Task details >>
Filter the entries that follow, copying every line in which the word "code" appears.
##### Materials provided
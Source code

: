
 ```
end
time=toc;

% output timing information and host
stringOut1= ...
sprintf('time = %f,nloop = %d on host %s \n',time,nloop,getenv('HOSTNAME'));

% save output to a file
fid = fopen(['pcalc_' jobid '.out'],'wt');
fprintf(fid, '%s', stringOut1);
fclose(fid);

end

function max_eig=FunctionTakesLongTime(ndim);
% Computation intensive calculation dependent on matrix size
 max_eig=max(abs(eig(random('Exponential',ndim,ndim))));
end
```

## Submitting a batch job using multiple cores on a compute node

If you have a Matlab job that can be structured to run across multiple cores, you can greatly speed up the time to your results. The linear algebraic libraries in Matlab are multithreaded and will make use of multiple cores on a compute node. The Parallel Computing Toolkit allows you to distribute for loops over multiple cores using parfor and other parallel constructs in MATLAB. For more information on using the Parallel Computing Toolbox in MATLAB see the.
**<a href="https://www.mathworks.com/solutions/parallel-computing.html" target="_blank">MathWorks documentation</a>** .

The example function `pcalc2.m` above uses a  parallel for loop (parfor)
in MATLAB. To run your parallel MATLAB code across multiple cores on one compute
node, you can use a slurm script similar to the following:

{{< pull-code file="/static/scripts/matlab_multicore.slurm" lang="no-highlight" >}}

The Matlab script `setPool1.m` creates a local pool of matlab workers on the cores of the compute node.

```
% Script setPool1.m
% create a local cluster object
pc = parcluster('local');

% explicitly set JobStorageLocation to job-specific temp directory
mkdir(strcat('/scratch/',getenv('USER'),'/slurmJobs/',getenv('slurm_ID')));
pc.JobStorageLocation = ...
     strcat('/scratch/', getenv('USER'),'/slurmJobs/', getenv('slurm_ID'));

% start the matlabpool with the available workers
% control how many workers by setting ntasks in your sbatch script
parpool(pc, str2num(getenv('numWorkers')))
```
##########
Output >>
Source code
in MATLAB. To run your parallel MATLAB code across multiple cores on one compute
{{< pull-code file="/static/scripts/matlab_multicore.slurm" lang="no-highlight" >}}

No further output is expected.